Plain-text document sources
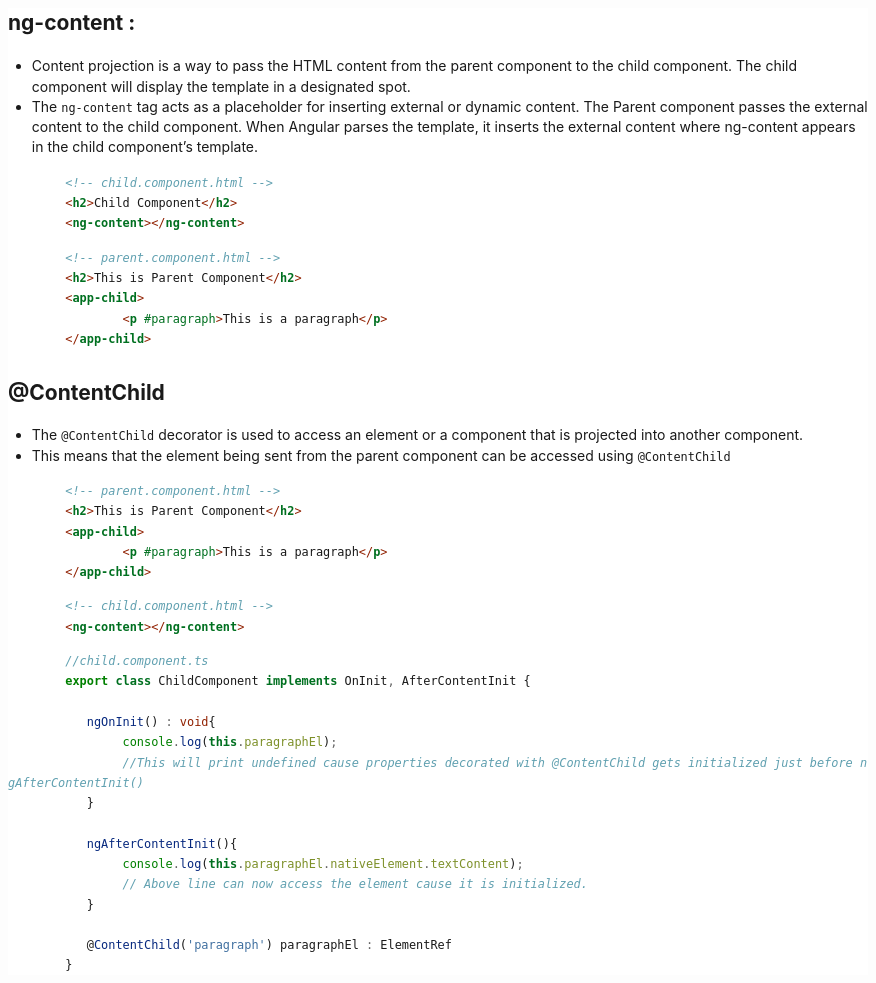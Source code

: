## ng-content :
- Content projection is a way to pass the HTML content from the parent component to the child component. The child component will display the template in a designated spot.
- The `ng-content` tag acts as a placeholder for inserting external or dynamic content. The Parent component passes the external content to the child component. When Angular parses the template, it inserts the external content where ng-content appears in the child component’s template.
```html
        <!-- child.component.html -->
        <h2>Child Component</h2>
        <ng-content></ng-content>
```
```html
        <!-- parent.component.html -->
        <h2>This is Parent Component</h2>
        <app-child>
                <p #paragraph>This is a paragraph</p>
        </app-child>
```

## @ContentChild
- The `@ContentChild` decorator is used to access an element or a component that is projected into another component.
- This means that the element being sent from the parent component can be accessed using `@ContentChild`
```html
        <!-- parent.component.html -->
        <h2>This is Parent Component</h2>
        <app-child>
                <p #paragraph>This is a paragraph</p>
        </app-child>
```
```html
        <!-- child.component.html -->
        <ng-content></ng-content>
```
```ts
        //child.component.ts
        export class ChildComponent implements OnInit, AfterContentInit {

           ngOnInit() : void{
                console.log(this.paragraphEl); 
                //This will print undefined cause properties decorated with @ContentChild gets initialized just before ngAfterContentInit()
           }

           ngAfterContentInit(){
                console.log(this.paragraphEl.nativeElement.textContent);
                // Above line can now access the element cause it is initialized.
           }

           @ContentChild('paragraph') paragraphEl : ElementRef
        }
```
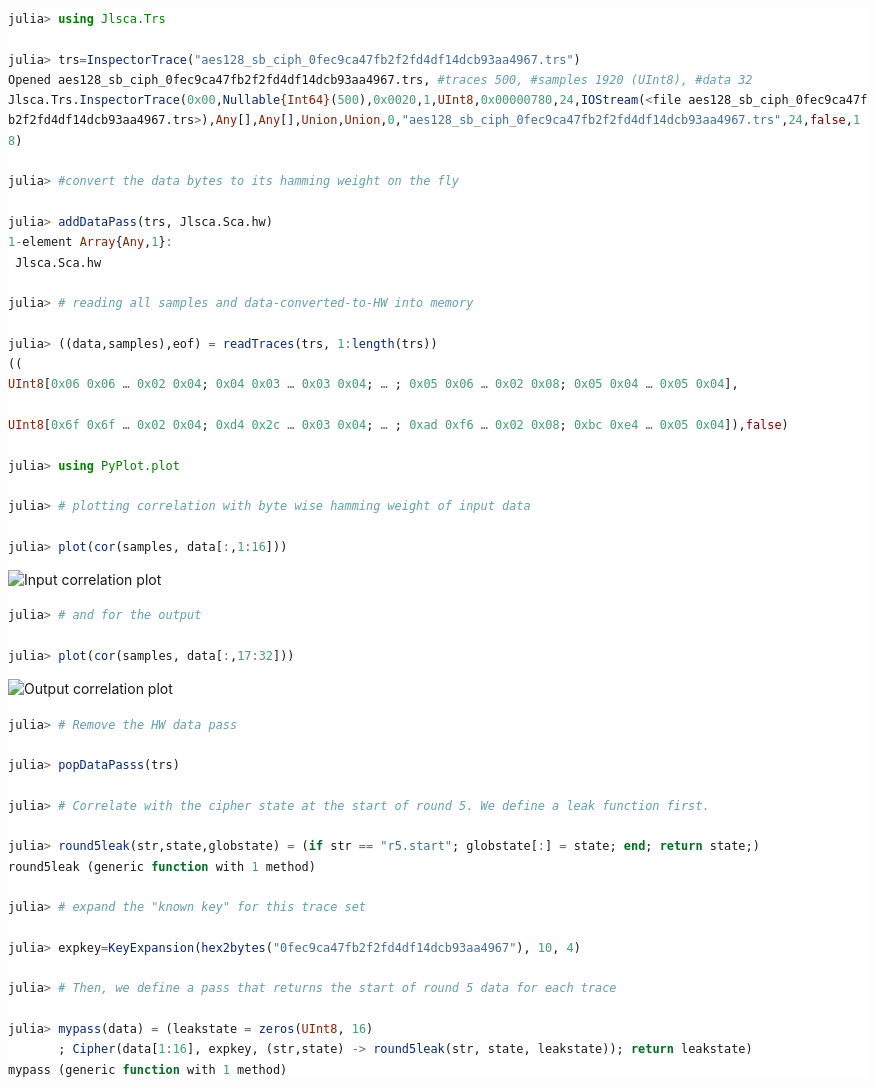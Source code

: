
 ```julia
julia> using Jlsca.Trs

julia> trs=InspectorTrace("aes128_sb_ciph_0fec9ca47fb2f2fd4df14dcb93aa4967.trs")
Opened aes128_sb_ciph_0fec9ca47fb2f2fd4df14dcb93aa4967.trs, #traces 500, #samples 1920 (UInt8), #data 32
Jlsca.Trs.InspectorTrace(0x00,Nullable{Int64}(500),0x0020,1,UInt8,0x00000780,24,IOStream(<file aes128_sb_ciph_0fec9ca47fb2f2fd4df14dcb93aa4967.trs>),Any[],Any[],Union,Union,0,"aes128_sb_ciph_0fec9ca47fb2f2fd4df14dcb93aa4967.trs",24,false,18)

julia> #convert the data bytes to its hamming weight on the fly

julia> addDataPass(trs, Jlsca.Sca.hw)
1-element Array{Any,1}:
 Jlsca.Sca.hw

julia> # reading all samples and data-converted-to-HW into memory

julia> ((data,samples),eof) = readTraces(trs, 1:length(trs))
((
UInt8[0x06 0x06 … 0x02 0x04; 0x04 0x03 … 0x03 0x04; … ; 0x05 0x06 … 0x02 0x08; 0x05 0x04 … 0x05 0x04],

UInt8[0x6f 0x6f … 0x02 0x04; 0xd4 0x2c … 0x03 0x04; … ; 0xad 0xf6 … 0x02 0x08; 0xbc 0xe4 … 0x05 0x04]),false)

julia> using PyPlot.plot

julia> # plotting correlation with byte wise hamming weight of input data

julia> plot(cor(samples, data[:,1:16]))

```
![Input correlation plot](https://raw.githubusercontent.com/Riscure/Jlsca/master/images/inputcorrelation.png)
```julia
julia> # and for the output

julia> plot(cor(samples, data[:,17:32]))

```
![Output correlation plot](https://raw.githubusercontent.com/Riscure/Jlsca/master/images/outputcorrelation.png)

```julia
julia> # Remove the HW data pass

julia> popDataPasss(trs)

julia> # Correlate with the cipher state at the start of round 5. We define a leak function first.

julia> round5leak(str,state,globstate) = (if str == "r5.start"; globstate[:] = state; end; return state;)
round5leak (generic function with 1 method)

julia> # expand the "known key" for this trace set

julia> expkey=KeyExpansion(hex2bytes("0fec9ca47fb2f2fd4df14dcb93aa4967"), 10, 4)

julia> # Then, we define a pass that returns the start of round 5 data for each trace

julia> mypass(data) = (leakstate = zeros(UInt8, 16)
       ; Cipher(data[1:16], expkey, (str,state) -> round5leak(str, state, leakstate)); return leakstate)
mypass (generic function with 1 method)

```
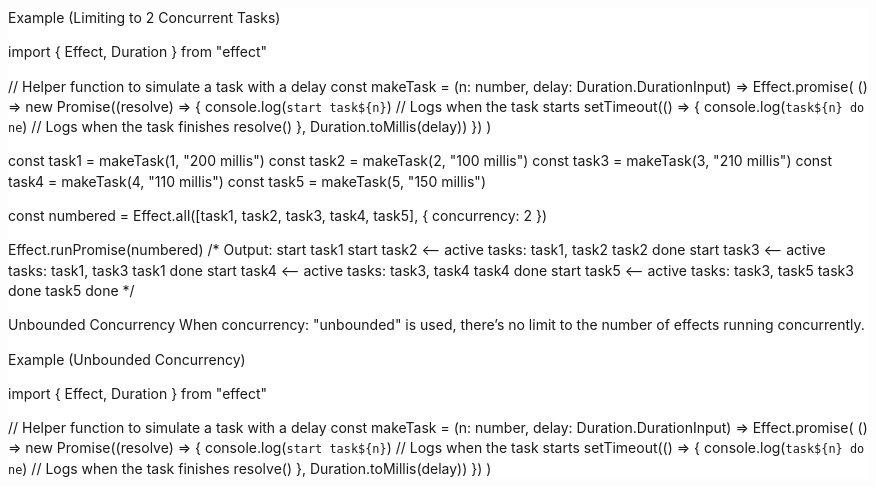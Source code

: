 Example (Limiting to 2 Concurrent Tasks)

import { Effect, Duration } from "effect"

// Helper function to simulate a task with a delay
const makeTask = (n: number, delay: Duration.DurationInput) =>
  Effect.promise(
    () =>
      new Promise<void>((resolve) => {
        console.log(`start task${n}`) // Logs when the task starts
        setTimeout(() => {
          console.log(`task${n} done`) // Logs when the task finishes
          resolve()
        }, Duration.toMillis(delay))
      })
  )

const task1 = makeTask(1, "200 millis")
const task2 = makeTask(2, "100 millis")
const task3 = makeTask(3, "210 millis")
const task4 = makeTask(4, "110 millis")
const task5 = makeTask(5, "150 millis")

const numbered = Effect.all([task1, task2, task3, task4, task5], {
  concurrency: 2
})

Effect.runPromise(numbered)
/*
Output:
start task1
start task2 <-- active tasks: task1, task2
task2 done
start task3 <-- active tasks: task1, task3
task1 done
start task4 <-- active tasks: task3, task4
task4 done
start task5 <-- active tasks: task3, task5
task3 done
task5 done
*/


Unbounded Concurrency
When concurrency: "unbounded" is used, there’s no limit to the number of effects running concurrently.

Example (Unbounded Concurrency)

import { Effect, Duration } from "effect"

// Helper function to simulate a task with a delay
const makeTask = (n: number, delay: Duration.DurationInput) =>
  Effect.promise(
    () =>
      new Promise<void>((resolve) => {
        console.log(`start task${n}`) // Logs when the task starts
        setTimeout(() => {
          console.log(`task${n} done`) // Logs when the task finishes
          resolve()
        }, Duration.toMillis(delay))
      })
  )
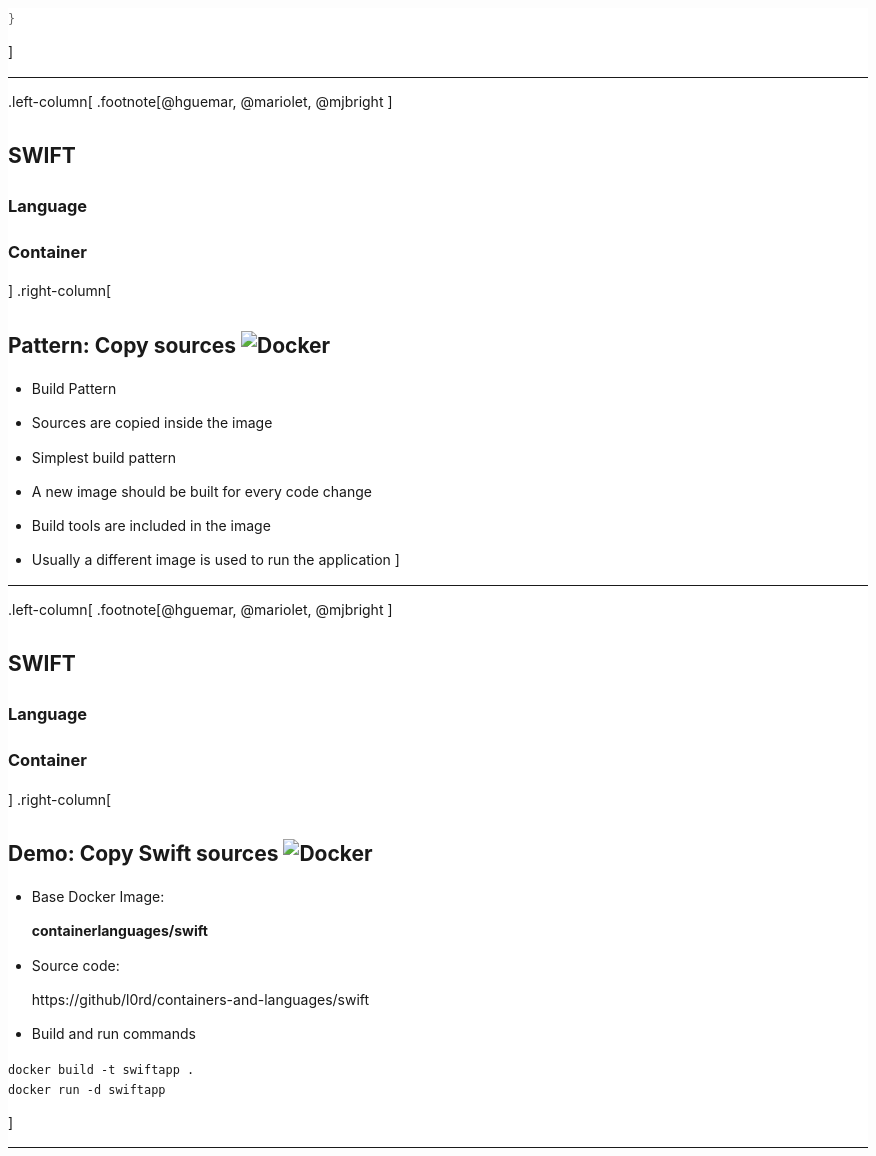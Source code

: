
 ```swift
}
```
]

---

.left-column[
.footnote[@hguemar, @mariolet, @mjbright ]

  ## SWIFT
  ### Language
  ### Container
]
.right-column[
## Pattern: Copy sources ![Docker](images/docker.png)

- Build Pattern

- Sources are copied inside the image

- Simplest build pattern

- A new image should be built for every code change

- Build tools are included in the image

- Usually a different image is used to run the application
]

---
.left-column[
.footnote[@hguemar, @mariolet, @mjbright ]

  ## SWIFT
  ### Language
  ### Container
]
.right-column[
## Demo: Copy Swift sources ![Docker](images/docker.png)
- Base Docker Image:

    **containerlanguages/swift**

- Source code:

    https://github/l0rd/containers-and-languages/swift

- Build and run commands
```
docker build -t swiftapp .
docker run -d swiftapp
```
]

---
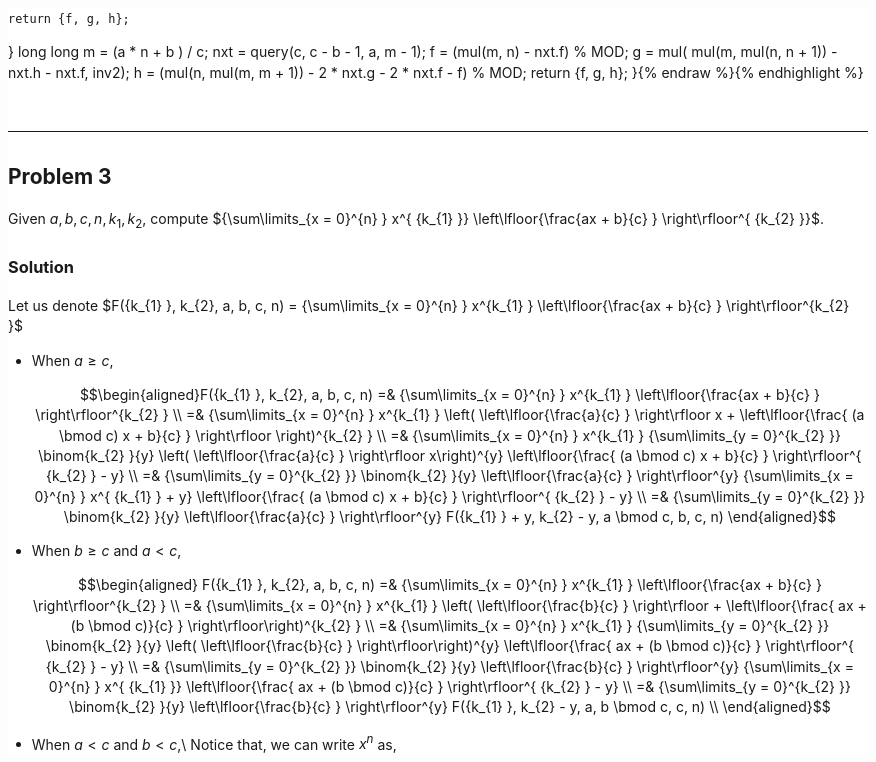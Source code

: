     return {f, g, h};
  }
  long long m = (a * n + b ) / c;
  nxt = query(c, c - b - 1, a, m - 1);
  f = (mul(m, n) - nxt.f) % MOD;
  g = mul( mul(m, mul(n, n + 1)) - nxt.h - nxt.f, inv2);
  h = (mul(n, mul(m, m + 1)) - 2 * nxt.g - 2 * nxt.f - f) % MOD;
  return {f, g, h};
}{% endraw %}{% endhighlight %}

<br>

---

## Problem 3 

Given $a, b, c, n, {k_{1} }, k_{2}$, compute ${\sum\limits_{x = 0}^{n} } x^{ {k_{1} }}  \left\lfloor{\frac{ax + b}{c} } \right\rfloor^{ {k_{2} }}$.

### Solution

Let us denote $F({k_{1} }, k_{2}, a, b, c, n) = {\sum\limits_{x = 0}^{n} } x^{k_{1} }  \left\lfloor{\frac{ax + b}{c} } \right\rfloor^{k_{2} }$

-   When $a \geq c$,

    $$\begin{aligned}F({k_{1} }, k_{2}, a, b, c, n) =& {\sum\limits_{x = 0}^{n} } x^{k_{1} }  \left\lfloor{\frac{ax + b}{c} } \right\rfloor^{k_{2} } \\ =& {\sum\limits_{x = 0}^{n} } x^{k_{1} } \left(  \left\lfloor{\frac{a}{c} } \right\rfloor x +  \left\lfloor{\frac{ (a \bmod c) x + b}{c} } \right\rfloor \right)^{k_{2} } \\ =& {\sum\limits_{x = 0}^{n} } x^{k_{1} } {\sum\limits_{y = 0}^{k_{2} }} \binom{k_{2} }{y} \left(  \left\lfloor{\frac{a}{c} } \right\rfloor x\right)^{y} \left\lfloor{\frac{ (a \bmod c) x + b}{c} } \right\rfloor^{ {k_{2} } - y} \\ =& {\sum\limits_{y = 0}^{k_{2} }} \binom{k_{2} }{y}  \left\lfloor{\frac{a}{c} } \right\rfloor^{y} {\sum\limits_{x = 0}^{n} } x^{ {k_{1} } + y} \left\lfloor{\frac{ (a \bmod c) x + b}{c} } \right\rfloor^{ {k_{2} } - y} \\ =& {\sum\limits_{y = 0}^{k_{2} }} \binom{k_{2} }{y}  \left\lfloor{\frac{a}{c} } \right\rfloor^{y} F({k_{1} } + y, k_{2} - y, a \bmod c, b, c, n) \end{aligned}$$

-   When $b \geq c$ and $a < c$,

    $$\begin{aligned}
        F({k_{1} }, k_{2}, a, b, c, n) =& {\sum\limits_{x = 0}^{n} } x^{k_{1} }  \left\lfloor{\frac{ax + b}{c} } \right\rfloor^{k_{2} } \\ =& {\sum\limits_{x = 0}^{n} } x^{k_{1} } \left(  \left\lfloor{\frac{b}{c} } \right\rfloor +  \left\lfloor{\frac{ ax + (b \bmod c)}{c} } \right\rfloor\right)^{k_{2} } \\ =& {\sum\limits_{x = 0}^{n} } x^{k_{1} } {\sum\limits_{y = 0}^{k_{2} }} \binom{k_{2} }{y} \left(  \left\lfloor{\frac{b}{c} } \right\rfloor\right)^{y} \left\lfloor{\frac{ ax + (b \bmod c)}{c} } \right\rfloor^{ {k_{2} } - y} \\ =& {\sum\limits_{y = 0}^{k_{2} }} \binom{k_{2} }{y}  \left\lfloor{\frac{b}{c} } \right\rfloor^{y} {\sum\limits_{x = 0}^{n} } x^{ {k_{1} }} \left\lfloor{\frac{ ax + (b \bmod c)}{c} } \right\rfloor^{ {k_{2} } - y} \\ =& {\sum\limits_{y = 0}^{k_{2} }} \binom{k_{2} }{y}  \left\lfloor{\frac{b}{c} } \right\rfloor^{y} F({k_{1} }, k_{2} - y, a, b \bmod c, c, n) \\
      \end{aligned}$$

-   When $a < c$ and $b < c$,\\
    Notice that, we can write $x^n$ as,
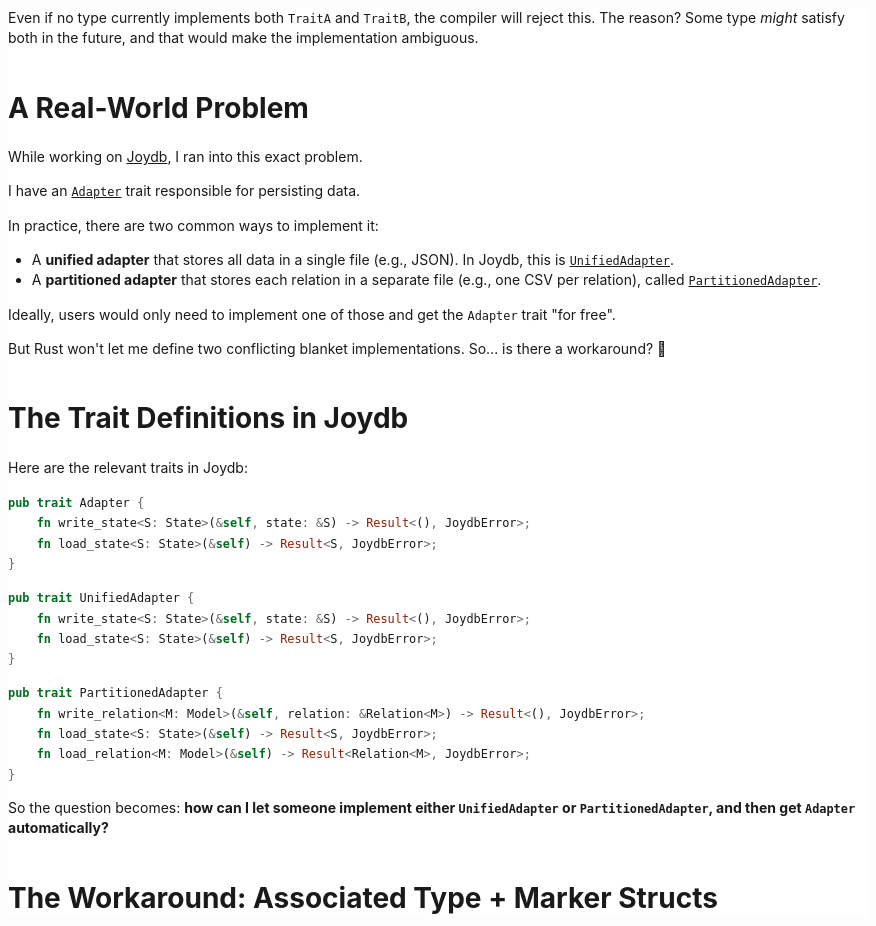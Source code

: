 Even if no type currently implements both `TraitA` and `TraitB`, the compiler will reject this. The reason? Some type *might* satisfy both in the future, and that would make the implementation ambiguous.

# A Real-World Problem

While working on [Joydb](https://github.com/greyblake/joydb), I ran into this exact problem.

I have an [`Adapter`](https://github.com/greyblake/joydb/blob/2aea9e11b1bc96e108e6c4478e599aaa587ffa8c/joydb/src/adapters/mod.rs#L50-L67) trait responsible for persisting data.

In practice, there are two common ways to implement it:

- A **unified adapter** that stores all data in a single file (e.g., JSON). In Joydb, this is [`UnifiedAdapter`](https://github.com/greyblake/joydb/blob/2aea9e11b1bc96e108e6c4478e599aaa587ffa8c/joydb/src/adapters/mod.rs#L107-L117).
- A **partitioned adapter** that stores each relation in a separate file (e.g., one CSV per relation), called [`PartitionedAdapter`](https://github.com/greyblake/joydb/blob/2aea9e11b1bc96e108e6c4478e599aaa587ffa8c/joydb/src/adapters/mod.rs#L119-L136).

Ideally, users would only need to implement one of those and get the `Adapter` trait "for free".

But Rust won't let me define two conflicting blanket implementations. So... is there a workaround? 🤔

# The Trait Definitions in Joydb

Here are the relevant traits in Joydb:

```rust
pub trait Adapter {
    fn write_state<S: State>(&self, state: &S) -> Result<(), JoydbError>;
    fn load_state<S: State>(&self) -> Result<S, JoydbError>;
}
```
```rust
pub trait UnifiedAdapter {
    fn write_state<S: State>(&self, state: &S) -> Result<(), JoydbError>;
    fn load_state<S: State>(&self) -> Result<S, JoydbError>;
}
```
```rust
pub trait PartitionedAdapter {
    fn write_relation<M: Model>(&self, relation: &Relation<M>) -> Result<(), JoydbError>;
    fn load_state<S: State>(&self) -> Result<S, JoydbError>;
    fn load_relation<M: Model>(&self) -> Result<Relation<M>, JoydbError>;
}
```

So the question becomes: **how can I let someone implement either `UnifiedAdapter` or `PartitionedAdapter`, and then get `Adapter` automatically?**

# The Workaround: Associated Type + Marker Structs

▶ **Work order**
Starting at the line that has "long long m = (a * n + b ) / c;" and ending at the line that has "When $a \geq", please write out the lines above exactly, leaving out all others.

▶ **Result of this task**
  long long m = (a * n + b ) / c;
  nxt = query(c, c - b - 1, a, m - 1);
  f = (mul(m, n) - nxt.f) % MOD;
  g = mul( mul(m, mul(n, n + 1)) - nxt.h - nxt.f, inv2);
  h = (mul(n, mul(m, m + 1)) - 2 * nxt.g - 2 * nxt.f - f) % MOD;
  return {f, g, h};
}{% endraw %}{% endhighlight %}

<br>

---

## Problem 3 

Given $a, b, c, n, {k_{1} }, k_{2}$, compute ${\sum\limits_{x = 0}^{n} } x^{ {k_{1} }}  \left\lfloor{\frac{ax + b}{c} } \right\rfloor^{ {k_{2} }}$.

### Solution

Let us denote $F({k_{1} }, k_{2}, a, b, c, n) = {\sum\limits_{x = 0}^{n} } x^{k_{1} }  \left\lfloor{\frac{ax + b}{c} } \right\rfloor^{k_{2} }$

-   When $a \geq c$,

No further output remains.